§ What to work on: In the records below, work out how many lines hold the word "that". Report the number alone.

§ Supplied data:
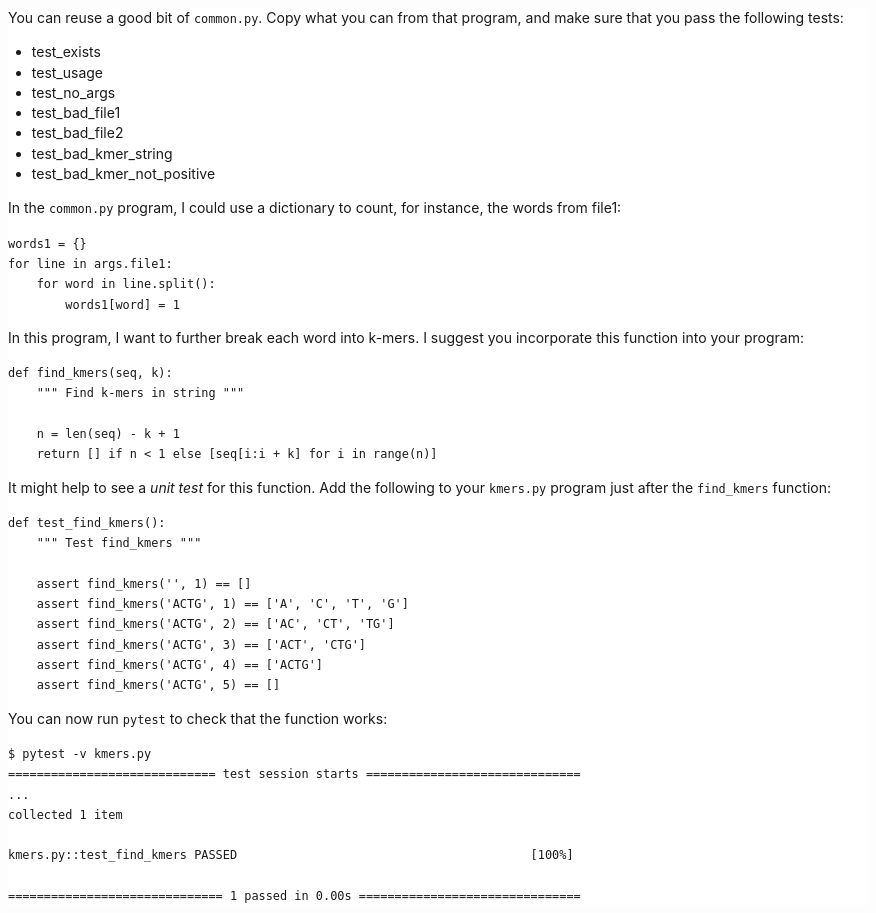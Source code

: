 You can reuse a good bit of `common.py`.
Copy what you can from that program, and make sure that you pass the following tests:

* test_exists
* test_usage
* test_no_args
* test_bad_file1
* test_bad_file2
* test_bad_kmer_string
* test_bad_kmer_not_positive

In the `common.py` program, I could use a dictionary to count, for instance, the words from file1:

```
words1 = {}
for line in args.file1:
    for word in line.split():
        words1[word] = 1
```

In this program, I want to further break each word into k-mers.
I suggest you incorporate this function into your program:

```
def find_kmers(seq, k):
    """ Find k-mers in string """

    n = len(seq) - k + 1
    return [] if n < 1 else [seq[i:i + k] for i in range(n)]
```

It might help to see a _unit test_ for this function.
Add the following to your `kmers.py` program just after the `find_kmers` function:

```
def test_find_kmers():
    """ Test find_kmers """

    assert find_kmers('', 1) == []
    assert find_kmers('ACTG', 1) == ['A', 'C', 'T', 'G']
    assert find_kmers('ACTG', 2) == ['AC', 'CT', 'TG']
    assert find_kmers('ACTG', 3) == ['ACT', 'CTG']
    assert find_kmers('ACTG', 4) == ['ACTG']
    assert find_kmers('ACTG', 5) == []
```

You can now run `pytest` to check that the function works:

```
$ pytest -v kmers.py
============================= test session starts ==============================
...
collected 1 item

kmers.py::test_find_kmers PASSED                                         [100%]

============================== 1 passed in 0.00s ===============================
```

§ Exercise solution: 2